#### [Task to carry out]
Because only the text is wanted, repeat the records below exactly and omit the pictures.

──────── Exercise input ────────

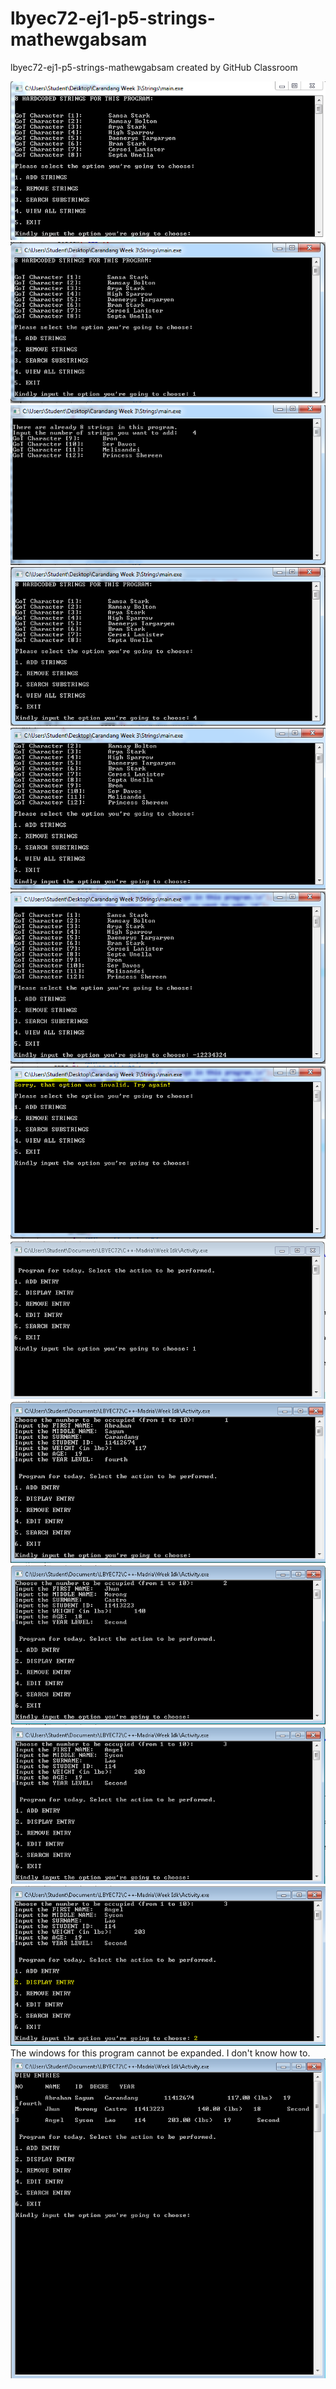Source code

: # lbyec72-ej1-p5-strings-mathewgabsam
lbyec72-ej1-p5-strings-mathewgabsam created by GitHub Classroom


![](Capture1.PNG)
<br>
![](Capture2.PNG)
<br>
![](Capture3.PNG)
<br>
![](Capture4.PNG)
<br>
![](Capture5.PNG)
<br>
![](Capture6.PNG)
<br>
![](Capture7.PNG)
<br>
![](Capture8.PNG)
<br>
![](Capture9.PNG)
<br>
![](Capture10.PNG)
<br>
![](Capture11.PNG)
<br>
![](Capture12.PNG)
<br>
The windows for this program cannot be expanded. I don't know how to. 
![](Capture13.PNG)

────────

#### [Answer]
Source code

: # lbyec72-ej1-p5-strings-mathewgabsam
lbyec72-ej1-p5-strings-mathewgabsam created by GitHub Classroom


![](Capture1.PNG)
<br>
![](Capture2.PNG)
<br>
![](Capture3.PNG)
<br>
![](Capture4.PNG)
<br>
![](Capture5.PNG)
<br>
![](Capture6.PNG)
<br>
![](Capture7.PNG)
<br>
![](Capture8.PNG)
<br>
![](Capture9.PNG)
<br>
![](Capture10.PNG)
<br>
![](Capture11.PNG)
<br>
![](Capture12.PNG)
<br>
The windows for this program cannot be expanded. I don't know how to. 
![](Capture13.PNG)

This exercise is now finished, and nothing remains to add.